Maternal mortality is the leading cause of premature death and disability among women of reproductive age in Nigeria. One in every fifteen mothers dies during childbirth. Many of the women still resort to traditional child delivery options, as hospitals are not accessible or affordable. According to the World Bank, although men and women between the ages of 15 and 44 lose approximately the same number of years of healthy life due to disease, there is no single cause of death and disability for men that comes close to the magnitude of maternal death and disability. Safe motherhood, comprising prenatal care, safe delivery, essential obstetric care, is not available in most of Nigeria’s rural villages and towns, such as Akoli-Imenyi. In the villages, it is common for the women to die during childbirth, due to a lack of medical facilities, and the inability to travel to the medical facilities in the urban areas.
Schistosomiasis, guinea worm, trachoma, river blindness, and yaws are other diseases of high frequency. HIV/AIDS has reached epidemic proportions in Nigeria. At the end of 2001, the number of people living with HIV/AIDS was estimated at 3.5 million (including 5.8% of the adult population), and deaths from AIDS that year were estimated at 170,000. Such statistics are heart breaking, pathetic, and scary.
Access to quality healthcare in Nigeria is either limited or non-existent, and is a staggering financial burden to families and the nation. Nigerians die of minor illnesses that could have been prevented with simple medications and healthy lifestyle.
The health crisis in Nigeria has taken an added significance because of the absence of constructive comprehensive national health policy. The federal government seems to have no constructive collaborative efforts with the state and local governments. The implications of this phenomenon are catastrophic.

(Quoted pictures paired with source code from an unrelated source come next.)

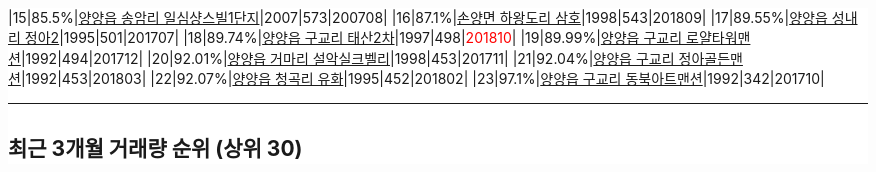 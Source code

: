 |15|85.5%|[양양읍 송암리 일심샹스빌1단지](https://search.naver.com/search.naver?query=%EA%B0%95%EC%9B%90%EB%8F%84+%EC%96%91%EC%96%91%EA%B5%B0+%EC%96%91%EC%96%91%EC%9D%8D+%EC%86%A1%EC%95%94%EB%A6%AC+%EC%9D%BC%EC%8B%AC%EC%83%B9%EC%8A%A4%EB%B9%8C1%EB%8B%A8%EC%A7%80)|2007|573|200708|
|16|87.1%|[손양면 하왕도리 삼호](https://search.naver.com/search.naver?query=%EA%B0%95%EC%9B%90%EB%8F%84+%EC%96%91%EC%96%91%EA%B5%B0+%EC%86%90%EC%96%91%EB%A9%B4+%ED%95%98%EC%99%95%EB%8F%84%EB%A6%AC+%EC%82%BC%ED%98%B8)|1998|543|201809|
|17|89.55%|[양양읍 성내리 정아2](https://search.naver.com/search.naver?query=%EA%B0%95%EC%9B%90%EB%8F%84+%EC%96%91%EC%96%91%EA%B5%B0+%EC%96%91%EC%96%91%EC%9D%8D+%EC%84%B1%EB%82%B4%EB%A6%AC+%EC%A0%95%EC%95%842)|1995|501|201707|
|18|89.74%|[양양읍 구교리 태산2차](https://search.naver.com/search.naver?query=%EA%B0%95%EC%9B%90%EB%8F%84+%EC%96%91%EC%96%91%EA%B5%B0+%EC%96%91%EC%96%91%EC%9D%8D+%EA%B5%AC%EA%B5%90%EB%A6%AC+%ED%83%9C%EC%82%B02%EC%B0%A8)|1997|498|<span style="color:red">201810</span>|
|19|89.99%|[양양읍 구교리 로얄타워맨션](https://search.naver.com/search.naver?query=%EA%B0%95%EC%9B%90%EB%8F%84+%EC%96%91%EC%96%91%EA%B5%B0+%EC%96%91%EC%96%91%EC%9D%8D+%EA%B5%AC%EA%B5%90%EB%A6%AC+%EB%A1%9C%EC%96%84%ED%83%80%EC%9B%8C%EB%A7%A8%EC%85%98)|1992|494|201712|
|20|92.01%|[양양읍 거마리 설악실크벨리](https://search.naver.com/search.naver?query=%EA%B0%95%EC%9B%90%EB%8F%84+%EC%96%91%EC%96%91%EA%B5%B0+%EC%96%91%EC%96%91%EC%9D%8D+%EA%B1%B0%EB%A7%88%EB%A6%AC+%EC%84%A4%EC%95%85%EC%8B%A4%ED%81%AC%EB%B2%A8%EB%A6%AC)|1998|453|201711|
|21|92.04%|[양양읍 구교리 정아골든맨션](https://search.naver.com/search.naver?query=%EA%B0%95%EC%9B%90%EB%8F%84+%EC%96%91%EC%96%91%EA%B5%B0+%EC%96%91%EC%96%91%EC%9D%8D+%EA%B5%AC%EA%B5%90%EB%A6%AC+%EC%A0%95%EC%95%84%EA%B3%A8%EB%93%A0%EB%A7%A8%EC%85%98)|1992|453|201803|
|22|92.07%|[양양읍 청곡리 유화](https://search.naver.com/search.naver?query=%EA%B0%95%EC%9B%90%EB%8F%84+%EC%96%91%EC%96%91%EA%B5%B0+%EC%96%91%EC%96%91%EC%9D%8D+%EC%B2%AD%EA%B3%A1%EB%A6%AC+%EC%9C%A0%ED%99%94)|1995|452|201802|
|23|97.1%|[양양읍 구교리 동북아트맨션](https://search.naver.com/search.naver?query=%EA%B0%95%EC%9B%90%EB%8F%84+%EC%96%91%EC%96%91%EA%B5%B0+%EC%96%91%EC%96%91%EC%9D%8D+%EA%B5%AC%EA%B5%90%EB%A6%AC+%EB%8F%99%EB%B6%81%EC%95%84%ED%8A%B8%EB%A7%A8%EC%85%98)|1992|342|201710|


---

## 최근 3개월 거래량 순위 (상위 30)


<div style="width:100%;">
    <canvas id="deal_count_ranking" height="250"></canvas>
</div>


<script>
new Chart(document.getElementById("deal_count_ranking"), {
    type: 'horizontalBar',
    data: {
        labels: ['양양읍 서문리 양양서문주공', '손양면 하왕도리 삼호', '현남면 광진리 대목바다마을', '현북면 중광정리 심미', '강현면 정암리 썬라이즈빌', '현북면 기사문리 TM힐', '양양읍 거마리 설악실크벨리', '양양읍 월리 명지푸르미', '양양읍 연창리 양우내안애', '양양읍 성내리 정아2', '현남면 남애리 우정주택남애리치빌', '양양읍 구교리 태산2차', '양양읍 구교리 열방세이프', '양양읍 서문리 양양코아루'],
        datasets: [{
            label: '실거래 수',
            data: [7, 5, 4, 3, 3, 2, 2, 2, 2, 1, 1, 1, 1, 1],
            borderColor: "rgba(255, 0, 128, 1)",
            backgroundColor: "rgba(255, 0, 128, 0.5)",
            fill: false,
        }]
    },
    options: {
        responsive: true,
        title: {
            display: true,
            text: '최근 3개월 거래량 순위'
        },
        tooltips: {
            mode: 'index',
            intersect: false,
            callbacks: {
                title: function(tooltipItems, data) {
                    return "실거래 수:";
                },
                label: function(tooltipItem, data) {
                    return data.labels[tooltipItem.index] + ": " + tooltipItem.xLabel;
                }
            }
        },
        hover: {
            mode: 'nearest',
            intersect: true
        },
        scales: {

Scenarios, such as the following, are the epitome of the tragedies in villages, like Akoli-Imenyi, resulting from the lack of health care in the country:
· A child in Akoli-Imenyi falls ill with fever, chills, and convulsions in a village over half-a-day’s journey away from the nearest health center. After three sleepless nights of agonizing helplessness for the family, the child succumbs. · A middle-aged artisan in a state capital falls from a height at his workplace and sustains a compound fracture of the femur. He is taken to the general hospital where the surgeon, lacking the tools for the most appropriate treatment, undertakes what he euphemistically calls “conservative management” and watches helplessly as the patient deteriorates steadily and dies. · A 19-year old female student becomes pregnant following sexual indiscretion with a married schoolteacher. She is petrified of the consequences and seeks the aid of a traditional abortionist in the backwoods of a city center. A week later she is brought into the hospital with roaring septicaemia from pelvic infection. She rapidly passes from anuria to delirium to convulsions and eventually, succumbs. · A government minister trips in his bath and injures his ankle. An x-ray in the teaching hospital shows a soft tissue swelling with no fracture. Yet, he is promptly flown out for treatment in a European country – cost to the taxpayer: $20,000. These four scenarios exemplify the cruel irony of the health care situation in Nigeria. It is unacceptable that in the 21st century, a child with a fever and convulsions dies. Or that a pregnant mother in Akioli-Imenyi, or any other village, dies in childbirth because medical attention is not available in her village and she cannot get to the nearest urban hospital miles away. Mortality from relatively minor accidents should be insignificant. A young lady with a septic abortion would not succumb, if adequate measures to confront infection and combat renal failure were available. The fourth scenario exemplifies the millions of dollars in public money spent annually on overseas treatments of minor ailments for top government functionaries is clearly indefensible, but all-to-familiar.